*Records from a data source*
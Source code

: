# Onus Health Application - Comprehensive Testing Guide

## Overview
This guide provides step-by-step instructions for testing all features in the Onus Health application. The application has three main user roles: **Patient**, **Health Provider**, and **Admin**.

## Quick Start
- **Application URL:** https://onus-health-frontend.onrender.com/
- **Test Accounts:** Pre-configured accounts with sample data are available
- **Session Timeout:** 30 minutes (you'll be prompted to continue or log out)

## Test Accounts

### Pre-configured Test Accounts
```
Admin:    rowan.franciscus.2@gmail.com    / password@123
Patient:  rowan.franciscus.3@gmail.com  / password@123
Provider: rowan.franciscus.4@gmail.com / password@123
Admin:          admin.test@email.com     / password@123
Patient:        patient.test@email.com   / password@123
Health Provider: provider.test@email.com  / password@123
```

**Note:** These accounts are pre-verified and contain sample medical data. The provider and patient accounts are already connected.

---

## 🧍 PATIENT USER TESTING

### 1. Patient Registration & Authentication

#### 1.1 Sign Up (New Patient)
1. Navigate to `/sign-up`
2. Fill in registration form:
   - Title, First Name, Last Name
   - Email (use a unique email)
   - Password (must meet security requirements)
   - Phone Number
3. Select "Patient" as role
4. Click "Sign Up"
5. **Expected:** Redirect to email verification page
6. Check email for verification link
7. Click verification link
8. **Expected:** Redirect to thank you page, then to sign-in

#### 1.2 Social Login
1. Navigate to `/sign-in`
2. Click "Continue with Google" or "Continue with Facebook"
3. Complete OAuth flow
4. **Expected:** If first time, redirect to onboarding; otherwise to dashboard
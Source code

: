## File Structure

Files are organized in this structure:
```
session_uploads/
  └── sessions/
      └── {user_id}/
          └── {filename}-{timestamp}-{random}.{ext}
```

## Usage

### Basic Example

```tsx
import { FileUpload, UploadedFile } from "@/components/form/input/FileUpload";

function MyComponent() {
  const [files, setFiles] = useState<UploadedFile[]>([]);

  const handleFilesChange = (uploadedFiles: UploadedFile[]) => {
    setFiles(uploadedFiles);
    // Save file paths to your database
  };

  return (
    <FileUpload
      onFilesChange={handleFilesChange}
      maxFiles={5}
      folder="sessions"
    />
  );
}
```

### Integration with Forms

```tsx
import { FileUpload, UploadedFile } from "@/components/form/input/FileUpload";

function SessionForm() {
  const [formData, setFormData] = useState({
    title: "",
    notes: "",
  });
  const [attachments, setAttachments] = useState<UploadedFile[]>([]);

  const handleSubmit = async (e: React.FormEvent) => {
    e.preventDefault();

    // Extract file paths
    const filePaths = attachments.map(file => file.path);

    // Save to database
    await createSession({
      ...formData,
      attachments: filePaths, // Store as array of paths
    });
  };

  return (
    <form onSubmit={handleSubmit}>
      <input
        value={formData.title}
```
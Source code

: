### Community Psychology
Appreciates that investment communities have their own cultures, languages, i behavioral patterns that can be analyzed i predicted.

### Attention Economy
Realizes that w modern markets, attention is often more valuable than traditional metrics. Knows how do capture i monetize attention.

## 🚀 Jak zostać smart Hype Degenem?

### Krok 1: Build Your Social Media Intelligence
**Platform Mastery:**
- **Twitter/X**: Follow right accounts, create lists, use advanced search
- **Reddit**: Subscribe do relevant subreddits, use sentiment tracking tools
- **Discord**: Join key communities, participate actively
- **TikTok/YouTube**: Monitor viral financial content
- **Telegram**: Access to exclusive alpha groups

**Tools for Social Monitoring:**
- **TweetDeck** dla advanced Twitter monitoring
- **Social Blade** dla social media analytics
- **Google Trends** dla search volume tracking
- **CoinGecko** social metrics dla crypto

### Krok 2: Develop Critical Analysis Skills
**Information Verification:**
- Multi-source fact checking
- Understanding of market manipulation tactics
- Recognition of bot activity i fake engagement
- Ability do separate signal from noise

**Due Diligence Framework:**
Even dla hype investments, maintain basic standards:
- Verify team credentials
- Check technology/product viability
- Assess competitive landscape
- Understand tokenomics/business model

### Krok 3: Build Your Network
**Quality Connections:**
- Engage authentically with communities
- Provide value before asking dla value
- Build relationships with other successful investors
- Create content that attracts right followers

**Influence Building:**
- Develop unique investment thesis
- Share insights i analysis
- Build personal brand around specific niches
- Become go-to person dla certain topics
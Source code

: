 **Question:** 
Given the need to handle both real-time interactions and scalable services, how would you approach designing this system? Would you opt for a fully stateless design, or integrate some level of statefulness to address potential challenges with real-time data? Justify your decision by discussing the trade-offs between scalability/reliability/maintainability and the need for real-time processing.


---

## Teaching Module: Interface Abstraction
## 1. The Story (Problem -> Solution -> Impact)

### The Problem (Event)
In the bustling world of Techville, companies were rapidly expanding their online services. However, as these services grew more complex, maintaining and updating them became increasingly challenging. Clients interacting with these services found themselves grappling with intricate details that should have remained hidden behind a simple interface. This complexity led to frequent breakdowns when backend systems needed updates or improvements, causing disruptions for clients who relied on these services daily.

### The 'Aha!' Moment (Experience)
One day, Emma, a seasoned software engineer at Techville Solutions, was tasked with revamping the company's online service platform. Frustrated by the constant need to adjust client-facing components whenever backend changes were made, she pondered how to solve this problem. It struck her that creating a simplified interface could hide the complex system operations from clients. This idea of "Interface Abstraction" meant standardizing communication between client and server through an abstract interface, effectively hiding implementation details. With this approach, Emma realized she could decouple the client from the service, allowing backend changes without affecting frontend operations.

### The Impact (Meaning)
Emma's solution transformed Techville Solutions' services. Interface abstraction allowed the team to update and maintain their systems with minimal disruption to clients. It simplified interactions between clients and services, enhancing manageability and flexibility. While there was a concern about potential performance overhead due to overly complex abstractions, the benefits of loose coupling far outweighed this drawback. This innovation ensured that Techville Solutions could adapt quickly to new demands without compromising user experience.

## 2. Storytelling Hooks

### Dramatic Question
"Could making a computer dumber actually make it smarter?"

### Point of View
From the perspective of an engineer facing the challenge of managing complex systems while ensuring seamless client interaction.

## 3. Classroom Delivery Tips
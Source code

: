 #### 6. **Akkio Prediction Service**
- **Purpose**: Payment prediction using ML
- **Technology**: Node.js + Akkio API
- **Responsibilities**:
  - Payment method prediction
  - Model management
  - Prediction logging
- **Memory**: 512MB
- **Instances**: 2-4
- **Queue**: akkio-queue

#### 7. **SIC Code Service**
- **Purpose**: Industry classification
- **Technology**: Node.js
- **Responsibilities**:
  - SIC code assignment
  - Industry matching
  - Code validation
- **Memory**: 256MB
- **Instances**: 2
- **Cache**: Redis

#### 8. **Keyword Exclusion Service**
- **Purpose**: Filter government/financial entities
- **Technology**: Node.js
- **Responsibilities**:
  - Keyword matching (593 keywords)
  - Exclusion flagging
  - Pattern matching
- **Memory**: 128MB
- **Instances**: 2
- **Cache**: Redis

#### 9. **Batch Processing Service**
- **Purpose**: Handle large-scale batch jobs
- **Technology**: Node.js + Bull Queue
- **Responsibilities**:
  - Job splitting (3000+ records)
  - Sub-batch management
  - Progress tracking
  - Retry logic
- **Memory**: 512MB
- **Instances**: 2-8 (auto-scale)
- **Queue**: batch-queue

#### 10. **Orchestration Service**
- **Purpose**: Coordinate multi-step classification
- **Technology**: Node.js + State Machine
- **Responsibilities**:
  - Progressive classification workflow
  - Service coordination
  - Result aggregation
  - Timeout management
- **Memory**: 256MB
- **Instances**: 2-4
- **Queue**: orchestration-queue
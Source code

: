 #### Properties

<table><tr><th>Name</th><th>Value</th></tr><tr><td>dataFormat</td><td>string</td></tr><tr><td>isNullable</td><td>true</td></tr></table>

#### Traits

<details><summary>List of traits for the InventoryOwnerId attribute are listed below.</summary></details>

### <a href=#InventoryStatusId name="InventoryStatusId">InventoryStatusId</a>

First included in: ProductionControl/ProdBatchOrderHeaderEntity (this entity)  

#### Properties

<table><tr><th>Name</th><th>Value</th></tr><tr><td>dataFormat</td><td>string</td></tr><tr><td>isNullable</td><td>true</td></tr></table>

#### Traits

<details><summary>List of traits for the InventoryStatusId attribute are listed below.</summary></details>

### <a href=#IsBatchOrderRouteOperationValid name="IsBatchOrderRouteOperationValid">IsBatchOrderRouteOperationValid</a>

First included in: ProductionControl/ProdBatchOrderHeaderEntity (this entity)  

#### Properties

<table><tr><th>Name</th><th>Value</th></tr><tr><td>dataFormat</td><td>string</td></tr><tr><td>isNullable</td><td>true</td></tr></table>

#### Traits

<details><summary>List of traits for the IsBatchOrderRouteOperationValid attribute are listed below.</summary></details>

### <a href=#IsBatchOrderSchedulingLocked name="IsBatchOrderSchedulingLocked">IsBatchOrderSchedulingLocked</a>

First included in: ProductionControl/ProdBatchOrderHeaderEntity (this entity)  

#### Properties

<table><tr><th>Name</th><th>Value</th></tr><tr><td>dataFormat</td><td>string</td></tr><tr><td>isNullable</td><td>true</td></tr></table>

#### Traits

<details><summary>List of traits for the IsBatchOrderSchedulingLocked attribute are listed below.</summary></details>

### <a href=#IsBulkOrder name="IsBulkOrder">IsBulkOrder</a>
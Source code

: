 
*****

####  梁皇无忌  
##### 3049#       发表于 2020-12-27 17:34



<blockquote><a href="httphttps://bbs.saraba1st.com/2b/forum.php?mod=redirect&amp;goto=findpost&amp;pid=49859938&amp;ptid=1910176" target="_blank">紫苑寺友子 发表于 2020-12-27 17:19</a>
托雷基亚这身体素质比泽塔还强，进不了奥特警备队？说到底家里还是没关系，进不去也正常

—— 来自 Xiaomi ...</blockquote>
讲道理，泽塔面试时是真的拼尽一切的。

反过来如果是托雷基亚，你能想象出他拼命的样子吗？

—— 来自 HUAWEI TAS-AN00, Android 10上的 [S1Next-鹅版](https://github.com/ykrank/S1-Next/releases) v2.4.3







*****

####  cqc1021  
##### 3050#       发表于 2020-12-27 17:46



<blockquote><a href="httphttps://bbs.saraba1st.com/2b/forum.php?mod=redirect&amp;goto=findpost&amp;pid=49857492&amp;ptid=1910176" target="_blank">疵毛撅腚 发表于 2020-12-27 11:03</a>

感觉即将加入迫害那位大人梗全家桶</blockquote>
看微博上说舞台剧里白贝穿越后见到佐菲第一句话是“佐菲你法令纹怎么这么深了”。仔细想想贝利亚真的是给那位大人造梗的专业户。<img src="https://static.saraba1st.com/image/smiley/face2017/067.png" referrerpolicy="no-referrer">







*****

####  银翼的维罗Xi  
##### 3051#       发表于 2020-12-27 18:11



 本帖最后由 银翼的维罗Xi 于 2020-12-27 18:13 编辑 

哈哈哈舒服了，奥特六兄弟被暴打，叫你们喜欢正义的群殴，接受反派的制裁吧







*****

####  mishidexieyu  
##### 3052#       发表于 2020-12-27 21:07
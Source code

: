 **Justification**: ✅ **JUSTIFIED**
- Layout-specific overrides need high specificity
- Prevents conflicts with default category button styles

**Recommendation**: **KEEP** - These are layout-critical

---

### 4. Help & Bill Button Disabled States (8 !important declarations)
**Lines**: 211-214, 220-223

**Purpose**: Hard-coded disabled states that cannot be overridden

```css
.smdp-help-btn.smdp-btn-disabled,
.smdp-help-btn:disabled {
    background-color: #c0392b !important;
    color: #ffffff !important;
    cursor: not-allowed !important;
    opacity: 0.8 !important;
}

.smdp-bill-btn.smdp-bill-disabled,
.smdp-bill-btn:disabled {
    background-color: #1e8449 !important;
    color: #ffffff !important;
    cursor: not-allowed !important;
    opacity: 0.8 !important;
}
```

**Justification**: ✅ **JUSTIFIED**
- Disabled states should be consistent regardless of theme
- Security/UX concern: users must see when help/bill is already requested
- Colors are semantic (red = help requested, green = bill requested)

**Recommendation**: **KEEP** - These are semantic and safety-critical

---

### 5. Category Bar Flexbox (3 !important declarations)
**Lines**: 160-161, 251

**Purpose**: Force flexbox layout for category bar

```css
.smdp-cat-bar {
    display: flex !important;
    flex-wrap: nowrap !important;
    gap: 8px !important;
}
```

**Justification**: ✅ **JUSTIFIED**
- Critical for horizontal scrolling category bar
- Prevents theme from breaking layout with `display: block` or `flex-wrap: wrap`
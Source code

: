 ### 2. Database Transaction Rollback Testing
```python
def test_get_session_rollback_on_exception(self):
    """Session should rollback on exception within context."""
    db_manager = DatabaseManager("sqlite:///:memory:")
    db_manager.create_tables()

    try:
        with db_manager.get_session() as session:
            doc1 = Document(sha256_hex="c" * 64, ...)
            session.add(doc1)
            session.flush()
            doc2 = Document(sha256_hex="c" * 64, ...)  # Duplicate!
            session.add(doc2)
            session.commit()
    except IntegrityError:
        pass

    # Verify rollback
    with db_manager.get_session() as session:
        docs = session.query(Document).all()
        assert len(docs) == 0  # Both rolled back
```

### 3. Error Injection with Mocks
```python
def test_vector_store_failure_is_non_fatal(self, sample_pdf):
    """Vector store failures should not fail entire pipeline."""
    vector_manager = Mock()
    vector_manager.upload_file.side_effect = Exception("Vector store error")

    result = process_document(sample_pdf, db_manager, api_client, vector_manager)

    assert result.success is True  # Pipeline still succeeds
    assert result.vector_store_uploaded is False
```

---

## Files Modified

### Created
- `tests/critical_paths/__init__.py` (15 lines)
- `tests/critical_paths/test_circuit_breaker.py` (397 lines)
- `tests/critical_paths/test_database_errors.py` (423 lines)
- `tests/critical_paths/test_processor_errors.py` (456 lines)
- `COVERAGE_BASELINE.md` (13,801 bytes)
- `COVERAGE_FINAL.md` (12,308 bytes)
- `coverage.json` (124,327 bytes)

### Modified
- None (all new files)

*What the exercise asks*
Could you return all lines from the data above that contain the string "display"?

*Task result*
    display: flex !important;
- Prevents theme from breaking layout with `display: block` or `flex-wrap: wrap`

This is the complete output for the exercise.